Couples grow together. They grow apart. They argue, make up, stumble, and sometimes fall. But what they don’t do—what they’re not supposed to do—is vanish.
That’s what happened to Simon Riley.
Your fiancé. Your anchor. The man who made your world feel steady even when everything else tilted sideways. One moment, he was beside you—his rough hand clasping yours, his voice whispering promises under the hush of twilight—and the next, he was gone. Not in a way that makes sense. Not in a way that has closure. Just… gone.
He was deployed on a low-risk operation, in and out, three days at most. That’s what they told you. That’s what he told you. A formality. A routine assignment. A few days apart, then he’d be back in your arms, complaining about the coffee in the barracks and asking if you’d remembered to record his favorite show. You trusted the timeline. You kissed him goodbye at the door with a promise of dinner waiting when he returned.
But three days turned into seven. Then ten. Then silence.

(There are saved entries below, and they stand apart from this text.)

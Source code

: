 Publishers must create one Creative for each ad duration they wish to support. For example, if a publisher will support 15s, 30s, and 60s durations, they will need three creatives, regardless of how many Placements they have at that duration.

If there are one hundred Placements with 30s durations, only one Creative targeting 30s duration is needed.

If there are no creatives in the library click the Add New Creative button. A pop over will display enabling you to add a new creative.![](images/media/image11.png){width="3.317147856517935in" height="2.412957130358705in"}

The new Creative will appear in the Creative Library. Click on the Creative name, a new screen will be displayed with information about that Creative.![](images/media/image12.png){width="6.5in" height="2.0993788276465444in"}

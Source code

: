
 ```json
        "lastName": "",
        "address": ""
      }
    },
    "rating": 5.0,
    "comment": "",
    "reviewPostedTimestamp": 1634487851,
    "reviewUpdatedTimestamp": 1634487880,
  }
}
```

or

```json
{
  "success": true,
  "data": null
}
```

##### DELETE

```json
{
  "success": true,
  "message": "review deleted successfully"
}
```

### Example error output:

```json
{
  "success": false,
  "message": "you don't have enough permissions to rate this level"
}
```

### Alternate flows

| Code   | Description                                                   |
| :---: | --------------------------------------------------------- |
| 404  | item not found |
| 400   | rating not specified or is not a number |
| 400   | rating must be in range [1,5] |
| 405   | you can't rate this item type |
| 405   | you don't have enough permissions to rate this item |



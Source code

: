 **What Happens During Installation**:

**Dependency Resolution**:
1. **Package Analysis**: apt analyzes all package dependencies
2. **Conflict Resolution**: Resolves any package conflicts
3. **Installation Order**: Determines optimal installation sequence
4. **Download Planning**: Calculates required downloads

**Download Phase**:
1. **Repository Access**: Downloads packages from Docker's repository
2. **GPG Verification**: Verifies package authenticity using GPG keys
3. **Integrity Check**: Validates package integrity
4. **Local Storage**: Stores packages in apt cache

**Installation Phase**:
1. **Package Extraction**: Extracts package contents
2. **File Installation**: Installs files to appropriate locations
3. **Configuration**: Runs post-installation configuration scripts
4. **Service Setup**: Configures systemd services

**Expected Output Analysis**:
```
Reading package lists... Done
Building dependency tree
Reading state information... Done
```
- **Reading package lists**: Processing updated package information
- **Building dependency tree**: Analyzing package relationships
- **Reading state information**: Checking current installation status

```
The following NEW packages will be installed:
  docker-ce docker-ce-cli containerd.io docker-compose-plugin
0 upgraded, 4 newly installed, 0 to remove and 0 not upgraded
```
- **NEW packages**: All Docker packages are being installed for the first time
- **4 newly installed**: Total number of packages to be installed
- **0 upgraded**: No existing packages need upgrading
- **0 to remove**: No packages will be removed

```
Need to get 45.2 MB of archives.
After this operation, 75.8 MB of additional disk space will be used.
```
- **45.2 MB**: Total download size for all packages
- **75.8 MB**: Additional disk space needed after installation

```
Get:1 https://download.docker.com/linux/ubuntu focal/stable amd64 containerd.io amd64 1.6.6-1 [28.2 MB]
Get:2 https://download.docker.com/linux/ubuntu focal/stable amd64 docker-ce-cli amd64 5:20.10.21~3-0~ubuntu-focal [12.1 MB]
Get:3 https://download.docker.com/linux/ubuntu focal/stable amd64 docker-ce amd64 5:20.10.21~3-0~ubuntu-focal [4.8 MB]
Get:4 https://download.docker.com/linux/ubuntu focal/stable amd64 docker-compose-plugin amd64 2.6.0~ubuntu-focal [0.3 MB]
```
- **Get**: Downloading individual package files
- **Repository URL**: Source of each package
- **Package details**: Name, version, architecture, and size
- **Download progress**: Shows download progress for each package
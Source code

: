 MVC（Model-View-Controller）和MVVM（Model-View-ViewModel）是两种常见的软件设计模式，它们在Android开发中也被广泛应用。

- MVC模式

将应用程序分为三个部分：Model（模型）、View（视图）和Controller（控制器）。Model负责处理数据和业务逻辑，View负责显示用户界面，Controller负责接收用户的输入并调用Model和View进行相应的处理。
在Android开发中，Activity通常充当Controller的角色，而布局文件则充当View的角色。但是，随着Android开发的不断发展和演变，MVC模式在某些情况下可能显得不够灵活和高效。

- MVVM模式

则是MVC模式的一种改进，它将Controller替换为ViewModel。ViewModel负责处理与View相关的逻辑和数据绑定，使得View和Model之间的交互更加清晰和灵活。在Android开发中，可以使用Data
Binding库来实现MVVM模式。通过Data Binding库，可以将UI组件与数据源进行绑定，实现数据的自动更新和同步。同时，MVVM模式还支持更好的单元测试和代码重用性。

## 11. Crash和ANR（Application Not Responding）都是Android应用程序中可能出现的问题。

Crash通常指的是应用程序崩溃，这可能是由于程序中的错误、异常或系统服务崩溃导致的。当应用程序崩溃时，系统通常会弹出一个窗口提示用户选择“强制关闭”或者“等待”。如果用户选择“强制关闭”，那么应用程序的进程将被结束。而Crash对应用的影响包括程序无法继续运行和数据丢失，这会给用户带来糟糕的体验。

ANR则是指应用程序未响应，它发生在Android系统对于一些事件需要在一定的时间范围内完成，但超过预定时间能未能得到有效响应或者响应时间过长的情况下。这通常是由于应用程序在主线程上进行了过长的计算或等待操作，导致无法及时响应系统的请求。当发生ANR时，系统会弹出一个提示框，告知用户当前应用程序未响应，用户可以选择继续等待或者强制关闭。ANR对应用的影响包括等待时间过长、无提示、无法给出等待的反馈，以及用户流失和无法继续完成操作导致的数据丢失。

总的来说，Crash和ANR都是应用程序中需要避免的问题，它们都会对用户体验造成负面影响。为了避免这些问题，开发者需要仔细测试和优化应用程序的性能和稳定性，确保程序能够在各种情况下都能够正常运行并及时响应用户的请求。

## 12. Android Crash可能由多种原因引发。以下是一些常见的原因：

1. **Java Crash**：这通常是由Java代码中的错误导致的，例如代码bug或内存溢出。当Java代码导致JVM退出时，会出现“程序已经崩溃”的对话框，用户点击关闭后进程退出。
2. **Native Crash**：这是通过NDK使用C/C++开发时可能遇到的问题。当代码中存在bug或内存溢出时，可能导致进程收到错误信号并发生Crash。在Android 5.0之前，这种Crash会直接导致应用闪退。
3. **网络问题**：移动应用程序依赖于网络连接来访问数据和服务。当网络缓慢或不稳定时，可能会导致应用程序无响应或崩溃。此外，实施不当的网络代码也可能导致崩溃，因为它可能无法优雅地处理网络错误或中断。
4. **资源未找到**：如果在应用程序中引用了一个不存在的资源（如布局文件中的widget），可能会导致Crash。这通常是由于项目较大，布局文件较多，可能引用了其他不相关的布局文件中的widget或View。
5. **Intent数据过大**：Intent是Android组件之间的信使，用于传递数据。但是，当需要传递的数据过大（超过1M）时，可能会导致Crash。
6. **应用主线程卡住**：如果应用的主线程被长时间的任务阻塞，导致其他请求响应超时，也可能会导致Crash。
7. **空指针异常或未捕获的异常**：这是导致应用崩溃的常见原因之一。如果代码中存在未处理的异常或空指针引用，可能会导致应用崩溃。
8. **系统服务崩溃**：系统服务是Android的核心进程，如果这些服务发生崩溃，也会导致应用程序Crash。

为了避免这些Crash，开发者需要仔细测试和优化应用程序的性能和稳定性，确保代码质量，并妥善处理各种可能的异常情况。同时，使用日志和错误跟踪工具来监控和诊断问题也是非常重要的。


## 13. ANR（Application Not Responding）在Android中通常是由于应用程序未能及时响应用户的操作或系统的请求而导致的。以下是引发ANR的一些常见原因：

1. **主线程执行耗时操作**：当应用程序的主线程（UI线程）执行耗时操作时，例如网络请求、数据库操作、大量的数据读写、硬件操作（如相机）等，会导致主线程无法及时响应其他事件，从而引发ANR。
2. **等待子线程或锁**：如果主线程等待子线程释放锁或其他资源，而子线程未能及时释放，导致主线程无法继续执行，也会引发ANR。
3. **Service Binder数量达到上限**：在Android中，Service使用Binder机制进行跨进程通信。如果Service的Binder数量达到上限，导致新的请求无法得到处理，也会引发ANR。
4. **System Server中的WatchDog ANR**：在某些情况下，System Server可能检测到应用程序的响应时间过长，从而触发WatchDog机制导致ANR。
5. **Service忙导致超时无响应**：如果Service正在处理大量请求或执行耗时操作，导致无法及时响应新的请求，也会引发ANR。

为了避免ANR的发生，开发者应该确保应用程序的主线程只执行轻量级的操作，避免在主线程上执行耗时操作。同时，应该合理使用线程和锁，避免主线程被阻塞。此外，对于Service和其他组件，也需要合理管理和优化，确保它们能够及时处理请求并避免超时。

The knock on the door came on a cold morning. You’ll never forget it. Two soldiers in uniform, eyes lowered, hats in hand, posture rigid as if it could hold back the weight of the words they carried. You already knew before they spoke. Before they muttered, “We regret to inform you…” and those three hollow words—Missing in Action—pierced through your chest like glass. You remember blinking, trying to breathe, trying to understand how someone could simply disappear into the air like smoke.
And then came the waiting.
238 days. That’s how long it’s been. Every day stretched and pulled like sinew. Every hour louder than the one before. Every second a dull ache in your chest, a phantom pain where he used to be. You counted them all, like a ritual. As if by sheer will, you could summon him back.
You lived in the remains of his presence. His scent still clung to the hoodie tossed across the back of the couch. His boots stayed by the door, unmoved. You couldn’t bring yourself to touch any of it. His laughter echoed faintly in the corners of the apartment. His face smiled down at you from photographs that once brought comfort but now drew tears. You hated the quiet. You hated the way the silence wrapped around your home like a shroud.
But what you hated most was not knowing. Was he alive? Was he hurt? Was he calling your name in the dark somewhere? The grief wasn’t clean. It had no end, no closure. It was a hollow ache filled with questions that never got answers.
And then—
A knock.
This time it wasn’t cold, official, or practiced. It was loud. Desperate. Real.
You dragged yourself to the door, still wrapped in yesterday’s clothes, your limbs heavy with exhaustion. You opened it expecting anything but him.
But there he stood.
Simon.
Your Simon.
Weathered. Worn. Alive. His body broader than you remembered, cloaked in fatigue and pain and something else—survival. His eyes scanned you like a man clinging to the last familiar thing in the world. And for a moment, neither of you spoke. The air was too thick. The space between you was charged with disbelief.
You stepped forward. Your hands trembled. Your lips parted but the words caught in your throat.
Then you broke.
You crashed into him, arms flinging around his waist, burying your face in his chest, breathing him in like it could fix everything. He held you—tighter than ever. His hand slid into your hair. His breath, shaky against your temple, was full of everything he couldn’t say.
“I’m back,” he whispered, voice raw, reverent. “I’m back, darling.”
And just like that, the world tilted back into place. Not whole. Not perfect. But real. Because he was here. And you’d met him again.